Researchers from The Saban Research Institute of Children’s Hospital Los Angeles (CHLA) as well as investigators from China, Mexico, and Canada noted that idiopathic pulmonary fibrosis (IPF) appears spontaneously with no specific cause, and is signaled by excessive growth of factor TGF-β. The increased expression of TGF-β in IPF patients and experimental models of IPF is has been widely documented as well. TGF-β is essential to other systems like immune response in addition to its pro fibrotic effect, the researchers said.
When TGF-β is blocked, the researchers said, the situation is not ideal.
“This is a very complicated signaling pathway, which promotes mesenchymal stem cell proliferation, while also acting as a tumor suppressant,” explained the principal investigator on the study, Wei Shi, MD, PhD, in a press release. “Our goal was to find a way to target specific cells that result in fibrosis without affecting other cells.”
TGF-β signaling was manipulated by the researchers in adult lung mesenchymal cells during selected stages of lung fibrosis using a unique transgenic mouse model. The model was developed by the researchers from The Saban Research Institute, and they were able to demonstrate that the progression of fibrosis mediated by TGF-β was independent of early inflammation. This process, beginning at the early stages of fibrosis, aided the vital understanding to designing therapeutic strategies to stop the progression in IPF patients.

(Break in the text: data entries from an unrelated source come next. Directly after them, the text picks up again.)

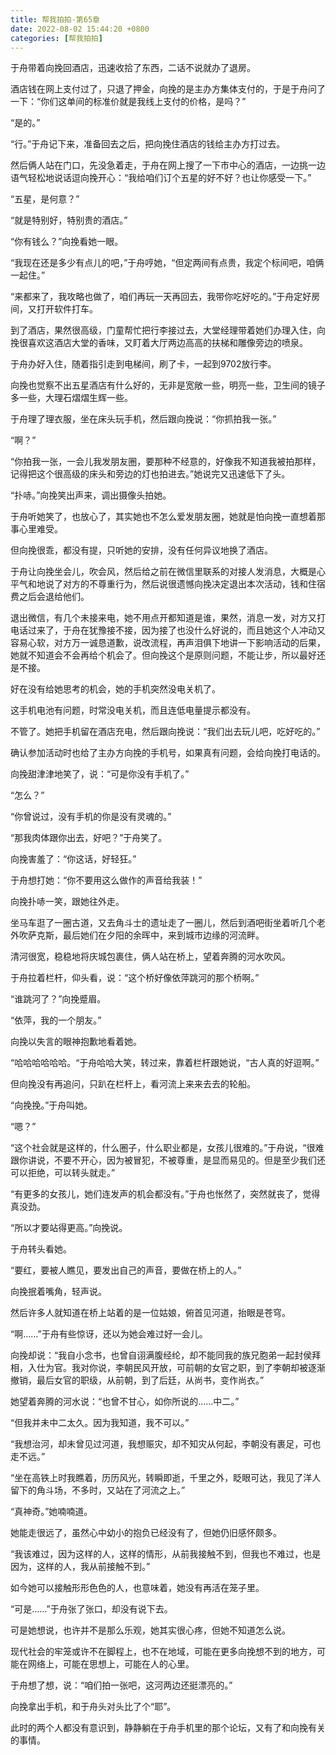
 ```yaml
---
title: 帮我拍拍-第65章
date: 2022-08-02 15:44:20 +0800
categories: [帮我拍拍]
---
```


于舟带着向挽回酒店，迅速收拾了东西，二话不说就办了退房。

酒店钱在网上支付过了，只退了押金，向挽的是主办方集体支付的，于是于舟问了一下：“你们这单间的标准价就是我线上支付的价格，是吗？”

“是的。”

“行。”于舟记下来，准备回去之后，把向挽住酒店的钱给主办方打过去。

然后俩人站在门口，先没急着走，于舟在网上搜了一下市中心的酒店，一边挑一边语气轻松地说话逗向挽开心：“我给咱们订个五星的好不好？也让你感受一下。”

“五星，是何意？”

“就是特别好，特别贵的酒店。”

“你有钱么？”向挽看她一眼。

“我现在还是多少有点儿的吧，”于舟哼她，“但定两间有点贵，我定个标间吧，咱俩一起住。”

“来都来了，我攻略也做了，咱们再玩一天再回去，我带你吃好吃的。”于舟定好房间，又打开软件打车。

到了酒店，果然很高级，门童帮忙把行李接过去，大堂经理带着她们办理入住，向挽很喜欢这酒店大堂的香味，又盯着大厅两边高高的扶梯和雕像旁边的喷泉。

于舟办好入住，随着指引走到电梯间，刷了卡，一起到9702放行李。

向挽也觉察不出五星酒店有什么好的，无非是宽敞一些，明亮一些，卫生间的镜子多一些，大理石熠熠生辉一些。

于舟理了理衣服，坐在床头玩手机，然后跟向挽说：“你抓拍我一张。”

“啊？”

“你拍我一张，一会儿我发朋友圈，要那种不经意的，好像我不知道我被拍那样，记得把这个很高级的床头和旁边的灯也拍进去。”她说完又迅速低下了头。

“扑哧。”向挽笑出声来，调出摄像头拍她。

于舟听她笑了，也放心了，其实她也不怎么爱发朋友圈，她就是怕向挽一直想着那事心里难受。

但向挽很乖，都没有提，只听她的安排，没有任何异议地换了酒店。

于舟让向挽坐会儿，吹会风，然后给之前在微信里联系的对接人发消息，大概是心平气和地说了对方的不尊重行为，然后说很遗憾向挽决定退出本次活动，钱和住宿费之后会退给他们。

退出微信，有几个未接来电，她不用点开都知道是谁，果然，消息一发，对方又打电话过来了，于舟在犹豫接不接，因为接了也没什么好说的，而且她这个人冲动又容易心软，对方万一诚恳道歉，说改流程，再声泪俱下地讲一下影响活动的后果，她就不知道会不会再给个机会了。但向挽这个是原则问题，不能让步，所以最好还是不接。

好在没有给她思考的机会，她的手机突然没电关机了。

这手机电池有问题，时常没电关机，而且连低电量提示都没有。

不管了。她把手机留在酒店充电，然后跟向挽说：“我们出去玩儿吧，吃好吃的。”

确认参加活动时也给了主办方向挽的手机号，如果真有问题，会给向挽打电话的。

向挽甜津津地笑了，说：“可是你没有手机了。”

“怎么？”

“你曾说过，没有手机的你是没有灵魂的。”

“那我肉体跟你出去，好吧？”于舟笑了。

向挽害羞了：“你这话，好轻狂。”

于舟想打她：“你不要用这么做作的声音给我装！”

向挽扑哧一笑，跟她往外走。

坐马车逛了一圈古道，又去角斗士的遗址走了一圈儿，然后到酒吧街坐着听几个老外吹萨克斯，最后她们在夕阳的余晖中，来到城市边缘的河流畔。

清河很宽，稳稳地将庆城包裹住，俩人站在桥上，望着奔腾的河水吹风。

于舟拉着栏杆，仰头看，说：“这个桥好像依萍跳河的那个桥啊。”

“谁跳河了？”向挽蹙眉。

“依萍，我的一个朋友。”

向挽以失言的眼神抱歉地看着她。

“哈哈哈哈哈哈。“于舟哈哈大笑，转过来，靠着栏杆跟她说，“古人真的好逗啊。”

但向挽没有再追问，只趴在栏杆上，看河流上来来去去的轮船。

“向挽挽。”于舟叫她。

“嗯？”

“这个社会就是这样的，什么圈子，什么职业都是，女孩儿很难的。”于舟说，“很难跟你讲说，不要不开心，因为被冒犯，不被尊重，是显而易见的。但是至少我们还可以拒绝，可以转头就走。”

“有更多的女孩儿，她们连发声的机会都没有。”于舟也怅然了，突然就丧了，觉得真没劲。

“所以才要站得更高。”向挽说。

于舟转头看她。

“要红，要被人瞧见，要发出自己的声音，要做在桥上的人。”

向挽抿着嘴角，轻声说。

然后许多人就知道在桥上站着的是一位姑娘，俯首见河道，抬眼是苍穹。

“啊……”于舟有些惊讶，还以为她会难过好一会儿。

向挽却说：“我自小念书，也曾自诩满腹经纶，却不能同我的族兄胞弟一起封侯拜相，入仕为官。我对你说，李朝民风开放，可前朝的女官之职，到了李朝却被逐渐撤销，最后女官的职级，从前朝，到了后廷，从尚书，变作尚衣。”

她望着奔腾的河水说：“也曾不甘心，如你所说的……中二。”

“但我并未中二太久。因为我知道，我不可以。”

“我想治河，却未曾见过河道，我想赈灾，却不知灾从何起，李朝没有裹足，可也走不远。”

“坐在高铁上时我瞧着，历历风光，转瞬即逝，千里之外，眨眼可达，我见了洋人留下的角斗场，不多时，又站在了河流之上。”

“真神奇。”她喃喃道。

她能走很远了，虽然心中幼小的抱负已经没有了，但她仍旧感怀颇多。

“我该难过，因为这样的人，这样的情形，从前我接触不到，但我也不难过，也是因为，这样的人，我从前接触不到。”

如今她可以接触形形色色的人，也意味着，她没有再活在笼子里。

“可是……”于舟张了张口，却没有说下去。

可是她想说，也许并不是那么乐观，她其实很心疼，但她不知道怎么说。

现代社会的牢笼或许不在脚程上，也不在地域，可能在更多向挽想不到的地方，可能在网络上，可能在思想上，可能在人的心里。

于舟想了想，说：“咱们拍一张吧，这河两边还挺漂亮的。”

向挽拿出手机，和于舟头对头比了个“耶”。

此时的两个人都没有意识到，静静躺在于舟手机里的那个论坛，又有了和向挽有关的事情。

The researchers secondly demonstrated that an over produced downstream gene called P4HA3 was important to a collagen deposition associated with IPF. They wrote that the gene encodes a component of prolyl 4 hydroxylase, an important enzyme in collagen synthesis. Inhibiting the development of P4HA3 slowed the TGF-β stimulated collagen production in cultured fibroblasts – the connective tissue cells that produce collagen – as well as mouse models of lung fibrosis.
“Our data indicate that increased expression of collagen prolyl hydroxylase is one of the important mechanisms underlying the proliferation of fibrous tissue that is mediated by TGF-β,” Shi continued. “Inhibiting this enzyme appears to be a promising therapy to interfere with excessive collagen production and deposition in IPF patients.”